I had the pleasure of sitting down to dinner with noted author and value investor Tobias Carlisle earlier this summer. He flew to Toronto to speak at micro-cap conference about the benefits of investing in deep value stocks and we went out to eat with a small cadre of like-minded investors.
Our destination was The Chase’s rooftop restaurant in Toronto where I enjoyed the hoisin duck with sesame gai lan and pepper scallion pancakes while chatting about the markets and value stocks. A fine night out was had by all.

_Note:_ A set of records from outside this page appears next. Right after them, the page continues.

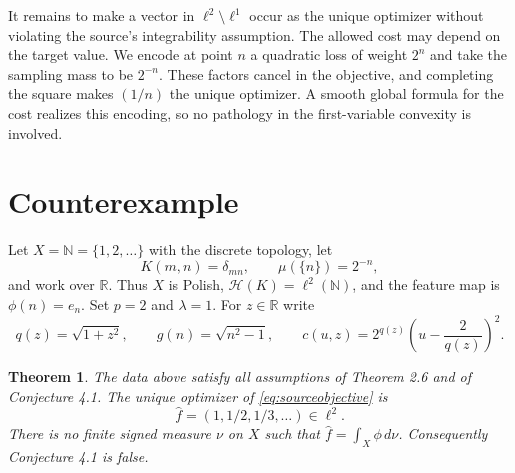\documentclass[11pt]{article}
\newtheorem{theorem}{Theorem}
\newcommand{\N}{\mathbb N}
\newcommand{\R}{\mathbb R}
\newcommand{\Hcal}{\mathcal H}
\begin{document}
It remains to make a vector in $\ell^2\setminus\ell^1$ occur as the unique
optimizer without violating the source's integrability assumption.  The
allowed cost may depend on the target value.  We encode at point $n$ a
quadratic loss of weight $2^n$ and take the sampling mass to be $2^{-n}$.
These factors cancel in the objective, and completing the square makes
$(1/n)$ the unique optimizer.  A smooth global formula for the cost realizes
this encoding, so no pathology in the first-variable convexity is involved.

\section*{Counterexample}

Let $X=\N=\{1,2,\ldots\}$ with the discrete topology, let
\[
 K(m,n)=\delta_{mn},\qquad \mu(\{n\})=2^{-n},
\]
and work over $\R$.  Thus $X$ is Polish,
$\Hcal(K)=\ell^2(\N)$, and the feature map is $\phi(n)=e_n$.
Set $p=2$ and $\lambda=1$.  For $z\in\R$ write
\[
 q(z)=\sqrt{1+z^2},\qquad
 g(n)=\sqrt{n^2-1},\qquad
 c(u,z)=2^{q(z)}\left(u-\frac{2}{q(z)}\right)^2.
\]

\begin{theorem}\label{thm:main}
The data above satisfy all assumptions of Theorem 2.6 and of Conjecture 4.1.
The unique optimizer of \eqref{eq:sourceobjective} is
\[
 \hat f=(1,1/2,1/3,\ldots)\in\ell^2.
\]
There is no finite signed measure $\nu$ on $X$ such that
$\hat f=\int_X\phi\,d\nu$.  Consequently Conjecture 4.1 is false.
\end{theorem}
\end{document}

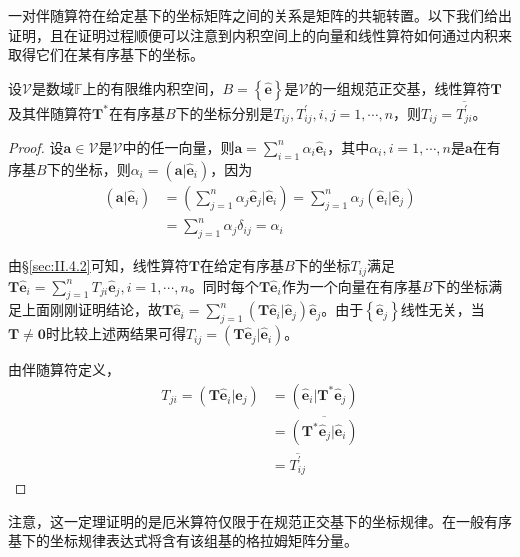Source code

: \documentclass[main.tex]{subfiles}
\begin{document}
一对伴随算符在给定基下的坐标矩阵之间的关系是矩阵的共轭转置。以下我们给出证明，且在证明过程顺便可以注意到内积空间上的向量和线性算符如何通过内积来取得它们在某有序基下的坐标。

\begin{theorem}
    设$\mathcal{V}$是数域$\mathbb{F}$上的有限维内积空间，$B=\left\{\mathbf{\hat{e}}\right\}$是$\mathcal{V}$的一组规范正交基，线性算符$\mathbf{T}$及其伴随算符$\mathbf{T}^*$在有序基$B$下的坐标分别是$T_{ij},T^\prime_{ij},i,j=1,\cdots,n$，则$T_{ij}=\overline{T^\prime_{ji}}$。
\end{theorem}
\begin{proof}
    设$\mathbf{a}\in\mathcal{V}$是$\mathcal{V}$中的任一向量，则$\mathbf{a}=\sum_{i=1}^n\alpha_i\mathbf{\hat{e}}_i$，其中$\alpha_i,i=1,\cdots,n$是$\mathbf{a}$在有序基$B$下的坐标，则$\alpha_i=\left(\mathbf{a}|\mathbf{\hat{e}}_i\right)$，因为
    \begin{align*}
        \left(\mathbf{a}|\mathbf{\hat{e}}_i\right) & =\left(\sum_{j=1}^n\alpha_j\mathbf{\hat{e}}_j|\mathbf{\hat{e}}_i\right)=\sum_{j=1}^n\alpha_j\left(\mathbf{\hat{e}}_i|\mathbf{\hat{e}}_j\right)
        \\&=\sum_{j=1}^n\alpha_j\delta_{ij}=\alpha_i
    \end{align*}

    由\S\ref{sec:II.4.2}可知，线性算符$\mathbf{T}$在给定有序基$B$下的坐标$T_{ij}$满足$\mathbf{T\hat{e}}_i=\sum_{j=1}^nT_{ji}\mathbf{\hat{e}}_j,i=1,\cdots,n$。同时每个$\mathbf{T\hat{e}}_i$作为一个向量在有序基$B$下的坐标满足上面刚刚证明结论，故$\mathbf{T\hat{e}}_i=\sum_{j=1}^n\left(\mathbf{T\hat{e}}_i|\mathbf{\hat{e}}_j\right)\mathbf{\hat{e}}_j$。由于$\left\{\mathbf{\hat{e}}_j\right\}$线性无关，当$\mathbf{T}\neq\mathbf{0}$时比较上述两结果可得$T_{ij}=\left(\mathbf{T\hat{e}}_j|\mathbf{\hat{e}}_i\right)$。

    由伴随算符定义，
    \begin{align*}
        T_{ji}=\left(\mathbf{T\hat{e}}_i|\mathbf{\hat{e}}_j\right) & =\left(\mathbf{\hat{e}}_i|\mathbf{T}^*\mathbf{\hat{e}}_j\right)            \\
                                                                   & =\overline{\left(\mathbf{T}^*\mathbf{\hat{e}}_j|\mathbf{\hat{e}}_i\right)} \\
                                                                   & =\overline{T^\prime_{ij}}
    \end{align*}
\end{proof}

注意，这一定理证明的是厄米算符仅限于在规范正交基下的坐标规律。在一般有序基下的坐标规律表达式将含有该组基的格拉姆矩阵分量。
\end{document}
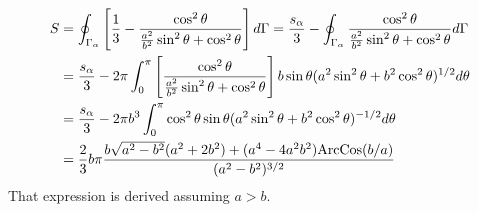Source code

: \begin{align}
    S &= \oint_{\Gamma_{\alpha}} \left[
        \frac{1}{3} -  
        \frac{ \cos^2\theta}
        { \frac{a^2}{b^2}  \sin^2\theta 
    +    \cos^2\theta }
    \right]
     d\Gamma 
    =  
    \frac{s_\alpha}{3}
    -
    \oint_{\Gamma_{\alpha}} 
        \frac{ \cos^2\theta}
        { \frac{a^2}{b^2}  \sin^2\theta 
    +    \cos^2\theta }
     d\Gamma 
    \\
    &= 
    \frac{s_\alpha}{3}
    - 2\pi \int_0^\pi\left[
        \frac{ \cos^2\theta}
        { \frac{a^2}{b^2}  \sin^2\theta 
    +    \cos^2\theta }
    \right]
    b \sin\theta (a^2\sin^2\theta+ b^2 \cos^2\theta)^{1/2}d\theta \\
    &= 
    \frac{s_\alpha}{3}
    - 2\pi 
    b^3 
    \int_0^\pi
         \cos^2\theta
    \sin\theta (a^2\sin^2\theta+ b^2 \cos^2\theta)^{- 1/2}d\theta \\
    &= 
    \frac{2}{3}b\pi
    \frac{
            b \sqrt{a^2 - b^2}(a^2 + 2b^2)
            + (a^4  - 4 a^2 b^2)
            \text{ArcCos}(b/a)
    }{
    (a^2 - b^2)^{3/2}
    }
    \label{eq:S_solution}
\end{align}
That expression is derived assuming $a>b$. 



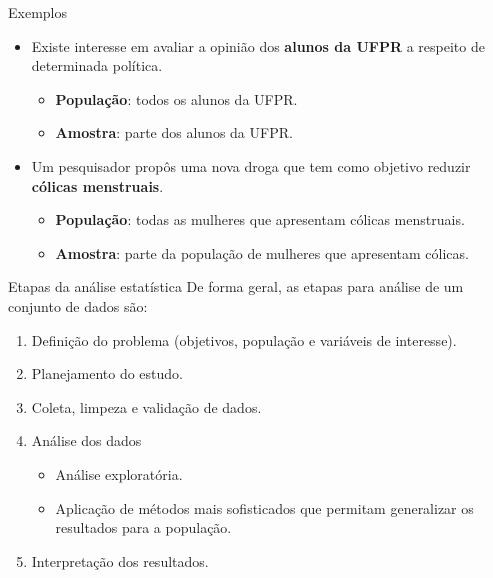 \documentclass[
  ignorenonframetext,
  serif,
  professionalfont,
  usenames,
  dvipsnames,
  aspectratio = 169]{beamer}
\providecommand{\tightlist}{%
  \setlength{\itemsep}{0pt}\setlength{\parskip}{0pt}}
\renewcommand{\tightlist}{%
  \setlength{\itemsep}{0\baselineskip}
  \setlength{\parskip}{0.25\baselineskip}
}
\begin{document}
\begin{frame}{Exemplos}
\protect\hypertarget{exemplos}{}
\begin{itemize}
\tightlist
\item
  Existe interesse em avaliar a opinião dos \textbf{alunos da UFPR} a
  respeito de determinada política.

  \begin{itemize}
  \tightlist
  \item
    \textbf{População}: todos os alunos da UFPR.
  \item
    \textbf{Amostra}: parte dos alunos da UFPR.
  \end{itemize}
\item
  Um pesquisador propôs uma nova droga que tem como objetivo reduzir
  \textbf{cólicas menstruais}.

  \begin{itemize}
  \tightlist
  \item
    \textbf{População}: todas as mulheres que apresentam cólicas
    menstruais.
  \item
    \textbf{Amostra}: parte da população de mulheres que apresentam
    cólicas.
  \end{itemize}
\end{itemize}
\end{frame}

\begin{frame}{Etapas da análise estatística}
\protect\hypertarget{etapas-da-anuxe1lise-estatuxedstica}{}
De forma geral, as etapas para análise de um conjunto de dados são:

\begin{enumerate}
\tightlist
\item
  Definição do problema (objetivos, população e variáveis de interesse).
\item
  Planejamento do estudo.
\item
  Coleta, limpeza e validação de dados.
\item
  Análise dos dados

  \begin{itemize}
  \tightlist
  \item
    Análise exploratória.
  \item
    Aplicação de métodos mais sofisticados que permitam generalizar os
    resultados para a população.
  \end{itemize}
\item
  Interpretação dos resultados.
\end{enumerate}
\end{frame}
\end{document}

In preparation for his trip, Mr. Carlisle applied his numbers-based approach to the Canadian stock market. He tracked a model portfolio containing 30 stocks with the lowest acquirer’s multiples on the TSX excluding financials, utilities, and tiny nano-cap stocks with the lowest 5% of market capitalizations.
Think of the acquirer’s multiple as a fancy version of the more familiar price-to-earnings ratio. Instead of price it uses enterprise value, which is, simply put, the market value of a firm’s equity minus its net debt. It’s a measure of how much it would cost an acquirer to buy a company outright. Instead of earnings the ratio’s denominator uses operating income after depreciation. Overall, acquirer’s multiple is very similar to the more common enterprise-value-to-EBIT ratio.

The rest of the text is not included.